SNES emulation speed

Announce new emulators, discuss which games run best under each emulator, and much much more.

Moderator: General Mods

Exophase
Hazed
Posts: 77
Joined: Mon Apr 28, 2008 10:54 pm

Post by Exophase »

byuu; By the way, one other thing I noticed with your code. Are you using gcc to compile this? Because if so, it can't do very much with cross-module optimization, and even denoting things like get_palette as inline won't make it inlined if it's declared in another module. You'd want to move inlined functions that are used by multiple modules into header files instead.

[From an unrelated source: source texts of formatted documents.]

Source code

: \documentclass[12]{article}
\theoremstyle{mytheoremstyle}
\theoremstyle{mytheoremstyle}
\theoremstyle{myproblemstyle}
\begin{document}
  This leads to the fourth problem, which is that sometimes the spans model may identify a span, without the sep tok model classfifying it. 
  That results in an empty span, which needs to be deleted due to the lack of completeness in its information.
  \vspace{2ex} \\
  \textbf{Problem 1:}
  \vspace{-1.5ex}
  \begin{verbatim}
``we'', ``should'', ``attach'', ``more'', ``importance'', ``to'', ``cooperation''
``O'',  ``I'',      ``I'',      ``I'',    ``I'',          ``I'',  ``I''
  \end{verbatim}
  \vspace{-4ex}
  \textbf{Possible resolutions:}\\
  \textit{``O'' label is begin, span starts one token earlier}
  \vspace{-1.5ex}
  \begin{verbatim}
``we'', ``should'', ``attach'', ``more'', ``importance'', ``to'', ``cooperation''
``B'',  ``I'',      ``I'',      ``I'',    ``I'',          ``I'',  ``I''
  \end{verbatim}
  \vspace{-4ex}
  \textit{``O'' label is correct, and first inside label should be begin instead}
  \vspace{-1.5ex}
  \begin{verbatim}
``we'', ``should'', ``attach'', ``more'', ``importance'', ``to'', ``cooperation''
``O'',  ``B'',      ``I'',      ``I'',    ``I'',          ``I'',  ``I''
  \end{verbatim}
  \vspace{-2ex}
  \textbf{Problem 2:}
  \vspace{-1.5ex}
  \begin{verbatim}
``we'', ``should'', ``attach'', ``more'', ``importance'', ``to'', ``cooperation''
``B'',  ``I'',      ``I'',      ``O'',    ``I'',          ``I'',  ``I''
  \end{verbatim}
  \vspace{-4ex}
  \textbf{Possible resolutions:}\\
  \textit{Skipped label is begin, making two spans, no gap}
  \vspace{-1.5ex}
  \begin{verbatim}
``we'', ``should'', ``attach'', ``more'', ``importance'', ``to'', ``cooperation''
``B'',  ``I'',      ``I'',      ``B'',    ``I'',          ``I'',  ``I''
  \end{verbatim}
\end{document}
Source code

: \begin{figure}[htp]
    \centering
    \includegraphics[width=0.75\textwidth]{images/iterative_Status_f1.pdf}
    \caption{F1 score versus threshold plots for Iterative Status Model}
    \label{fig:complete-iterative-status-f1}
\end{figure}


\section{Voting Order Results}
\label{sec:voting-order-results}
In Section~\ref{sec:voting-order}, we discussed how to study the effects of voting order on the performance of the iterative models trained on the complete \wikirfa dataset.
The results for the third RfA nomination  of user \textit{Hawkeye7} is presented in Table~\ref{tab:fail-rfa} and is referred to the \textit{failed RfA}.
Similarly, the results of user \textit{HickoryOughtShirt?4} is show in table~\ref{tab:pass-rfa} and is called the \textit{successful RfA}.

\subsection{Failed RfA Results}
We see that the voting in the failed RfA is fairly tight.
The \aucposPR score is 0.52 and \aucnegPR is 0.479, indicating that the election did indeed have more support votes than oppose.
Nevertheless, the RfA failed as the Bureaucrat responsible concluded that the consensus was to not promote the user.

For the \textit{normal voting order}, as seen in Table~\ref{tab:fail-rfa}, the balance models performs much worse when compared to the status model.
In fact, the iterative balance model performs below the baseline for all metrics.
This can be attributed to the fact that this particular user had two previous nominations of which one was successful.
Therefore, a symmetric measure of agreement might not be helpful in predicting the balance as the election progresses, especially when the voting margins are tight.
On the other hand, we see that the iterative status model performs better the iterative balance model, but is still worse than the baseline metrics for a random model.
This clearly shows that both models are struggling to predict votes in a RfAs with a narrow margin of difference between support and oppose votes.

Since you're calling this (or the direct color one) every pixel it could make a huge difference if it's turning out to be a function call (if you are indeed using GCC).
blargg
Regular
Posts: 327
Joined: Thu Jun 30, 2005 1:54 pm
Location: USA
Contact:

Post by blargg »

byuu doesn't need no silly cross-module optimization when everything is compiled as a single translation unit (courtesy of #include)! Or at least it was that way last time I checked.
Exophase
Hazed
Posts: 77
Joined: Mon Apr 28, 2008 10:54 pm

Post by Exophase »

blargg wrote:byuu doesn't need no silly cross-module optimization when everything is compiled as a single translation unit (courtesy of #include)! Or at least it was that way last time I checked.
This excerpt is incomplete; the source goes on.